REPUBLIKA.CO.ID, JAKARTA -- Sektor pangan di tanah air terus mendapat sorotan. Kali ini, penyidik senior Komisi Pemberantasan Korupsi (KPK) Novel Baswedan menyinggung soal distribusi pangan yang kerap bersarang para mafia. Parahnya, kata Novel, korupsi terjadi secara riil dan tersistematis.
"Dalam beberapa kesempatan, saya sering mendapatkan informasi dan fakta bahwa di sektor pangan hampir setiap jenis pangan itu ada mafia-mafia besar," kata Novel dalam sebuah diskusi di Cikini, Sabtu (26/1).

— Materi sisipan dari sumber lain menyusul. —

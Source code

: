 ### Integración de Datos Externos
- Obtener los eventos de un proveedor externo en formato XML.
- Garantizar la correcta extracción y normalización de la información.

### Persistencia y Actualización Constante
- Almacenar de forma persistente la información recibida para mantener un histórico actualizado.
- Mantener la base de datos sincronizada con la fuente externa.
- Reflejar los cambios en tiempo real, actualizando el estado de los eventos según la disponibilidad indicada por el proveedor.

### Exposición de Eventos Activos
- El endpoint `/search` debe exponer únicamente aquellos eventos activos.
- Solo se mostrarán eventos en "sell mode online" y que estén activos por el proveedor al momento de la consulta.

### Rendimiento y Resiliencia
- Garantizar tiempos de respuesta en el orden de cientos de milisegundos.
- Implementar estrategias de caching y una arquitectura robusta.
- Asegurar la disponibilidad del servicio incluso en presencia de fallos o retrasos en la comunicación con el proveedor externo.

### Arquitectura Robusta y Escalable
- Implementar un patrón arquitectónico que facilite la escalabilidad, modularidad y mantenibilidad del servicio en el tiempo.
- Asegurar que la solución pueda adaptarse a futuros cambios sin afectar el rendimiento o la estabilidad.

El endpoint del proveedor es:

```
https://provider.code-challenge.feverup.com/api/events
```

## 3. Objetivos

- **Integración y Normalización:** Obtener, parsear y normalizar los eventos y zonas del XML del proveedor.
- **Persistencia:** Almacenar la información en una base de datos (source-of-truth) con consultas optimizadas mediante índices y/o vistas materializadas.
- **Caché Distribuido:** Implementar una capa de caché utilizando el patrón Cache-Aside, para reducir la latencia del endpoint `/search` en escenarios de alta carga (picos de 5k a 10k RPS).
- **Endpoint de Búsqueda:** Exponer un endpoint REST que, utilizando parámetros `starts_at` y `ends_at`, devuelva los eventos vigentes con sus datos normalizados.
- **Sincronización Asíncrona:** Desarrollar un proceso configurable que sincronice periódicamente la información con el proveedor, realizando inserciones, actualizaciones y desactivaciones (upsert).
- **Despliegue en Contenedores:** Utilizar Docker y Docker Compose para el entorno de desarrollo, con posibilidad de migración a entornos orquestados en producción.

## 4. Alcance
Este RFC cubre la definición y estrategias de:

Novel menuturkan, korupsi terjadi terutama pada tahap distribusi pangan, khususnya impor. Para mafia yang bersarang itu pun menguasai seluruh rantai. Lantas, tak heran jika harga pangan pokok di Indonesia kerap kali bergejolak.

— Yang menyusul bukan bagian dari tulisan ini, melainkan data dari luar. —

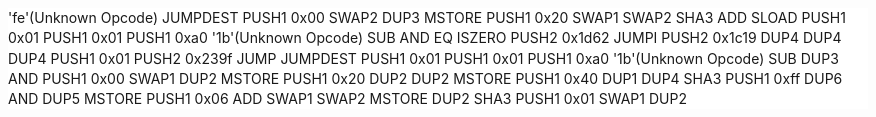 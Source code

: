 'fe'(Unknown Opcode)
JUMPDEST
PUSH1 0x00
SWAP2
DUP3
MSTORE
PUSH1 0x20
SWAP1
SWAP2
SHA3
ADD
SLOAD
PUSH1 0x01
PUSH1 0x01
PUSH1 0xa0
'1b'(Unknown Opcode)
SUB
AND
EQ
ISZERO
PUSH2 0x1d62
JUMPI
PUSH2 0x1c19
DUP4
DUP4
DUP4
PUSH1 0x01
PUSH2 0x239f
JUMP
JUMPDEST
PUSH1 0x01
PUSH1 0x01
PUSH1 0xa0
'1b'(Unknown Opcode)
SUB
DUP3
AND
PUSH1 0x00
SWAP1
DUP2
MSTORE
PUSH1 0x20
DUP2
DUP2
MSTORE
PUSH1 0x40
DUP1
DUP4
SHA3
PUSH1 0xff
DUP6
AND
DUP5
MSTORE
PUSH1 0x06
ADD
SWAP1
SWAP2
MSTORE
DUP2
SHA3
PUSH1 0x01
SWAP1
DUP2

"Ini hal serius dan mendasar. Tidak bisa dibiarkan. Tapi, justru orang-orang yang seharusnya menegakkan aturan hukum malah terlibat dalam korupsi itu," kata Novel.
Novel mengatakan, disadari atau tidak, praktik-praktik korupsi di sektor pangan maupun sumber daya alam akan menimbulkan kesusahan bagi masyarakat. Karena itu, ia pun mengingatkan kepada setiap pihak yang mestinya menjaga sektor pangan untuk tidak main-main.
Bukan hanya diam, tapi berani mengungkap semua yang terlibat mempermainkan sektor pangan. Sebab, korupsi pangan bukan hanya berdampak pada harga, tetapi juga pada ketahanan sumber daya pangan yang bisa dihasilkan dari dalam negeri.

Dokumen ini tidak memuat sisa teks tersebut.